### ABOUT THIS TASK:
The stretch wanted below opens at the line containing "from PyQt5.QtCore import *" and closes at the line containing "exit(a.exec_())". Please return it exactly, with no other lines.

### RECORDS FOR THIS TASK:
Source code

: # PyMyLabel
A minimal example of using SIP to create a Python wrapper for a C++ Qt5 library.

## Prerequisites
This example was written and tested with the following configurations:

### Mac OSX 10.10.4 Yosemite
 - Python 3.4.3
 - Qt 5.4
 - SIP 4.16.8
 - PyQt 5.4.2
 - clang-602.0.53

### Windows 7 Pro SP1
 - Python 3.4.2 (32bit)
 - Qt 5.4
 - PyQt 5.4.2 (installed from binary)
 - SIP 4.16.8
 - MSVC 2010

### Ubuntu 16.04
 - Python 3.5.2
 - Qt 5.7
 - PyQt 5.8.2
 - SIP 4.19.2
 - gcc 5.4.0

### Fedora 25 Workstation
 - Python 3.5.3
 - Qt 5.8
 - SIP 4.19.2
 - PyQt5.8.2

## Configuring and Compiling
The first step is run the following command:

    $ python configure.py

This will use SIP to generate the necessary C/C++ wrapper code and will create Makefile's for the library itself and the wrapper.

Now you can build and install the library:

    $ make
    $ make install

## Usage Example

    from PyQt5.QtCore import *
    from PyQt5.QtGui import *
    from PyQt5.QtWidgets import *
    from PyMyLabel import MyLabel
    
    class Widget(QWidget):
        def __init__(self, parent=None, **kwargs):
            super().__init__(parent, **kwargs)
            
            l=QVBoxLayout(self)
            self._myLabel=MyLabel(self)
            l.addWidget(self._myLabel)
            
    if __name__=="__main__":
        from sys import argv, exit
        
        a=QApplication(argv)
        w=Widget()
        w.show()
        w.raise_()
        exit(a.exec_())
...
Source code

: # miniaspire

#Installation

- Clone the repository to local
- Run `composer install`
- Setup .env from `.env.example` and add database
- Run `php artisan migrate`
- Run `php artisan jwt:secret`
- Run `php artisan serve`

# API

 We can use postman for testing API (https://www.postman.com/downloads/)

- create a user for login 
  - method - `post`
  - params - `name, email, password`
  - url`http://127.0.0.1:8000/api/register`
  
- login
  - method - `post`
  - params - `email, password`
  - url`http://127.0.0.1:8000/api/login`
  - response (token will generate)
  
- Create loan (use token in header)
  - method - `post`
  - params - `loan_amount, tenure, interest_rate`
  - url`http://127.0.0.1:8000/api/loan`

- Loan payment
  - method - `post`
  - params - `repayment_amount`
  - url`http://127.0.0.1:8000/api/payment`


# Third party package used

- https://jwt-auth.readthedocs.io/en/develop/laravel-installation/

### TASK OUTPUT:
    from PyQt5.QtCore import *
    from PyQt5.QtGui import *
    from PyQt5.QtWidgets import *
    from PyMyLabel import MyLabel
    
    class Widget(QWidget):
        def __init__(self, parent=None, **kwargs):
            super().__init__(parent, **kwargs)
            
            l=QVBoxLayout(self)
            self._myLabel=MyLabel(self)
            l.addWidget(self._myLabel)
            
    if __name__=="__main__":
        from sys import argv, exit
        
        a=QApplication(argv)
        w=Widget()
        w.show()
        w.raise_()
        exit(a.exec_())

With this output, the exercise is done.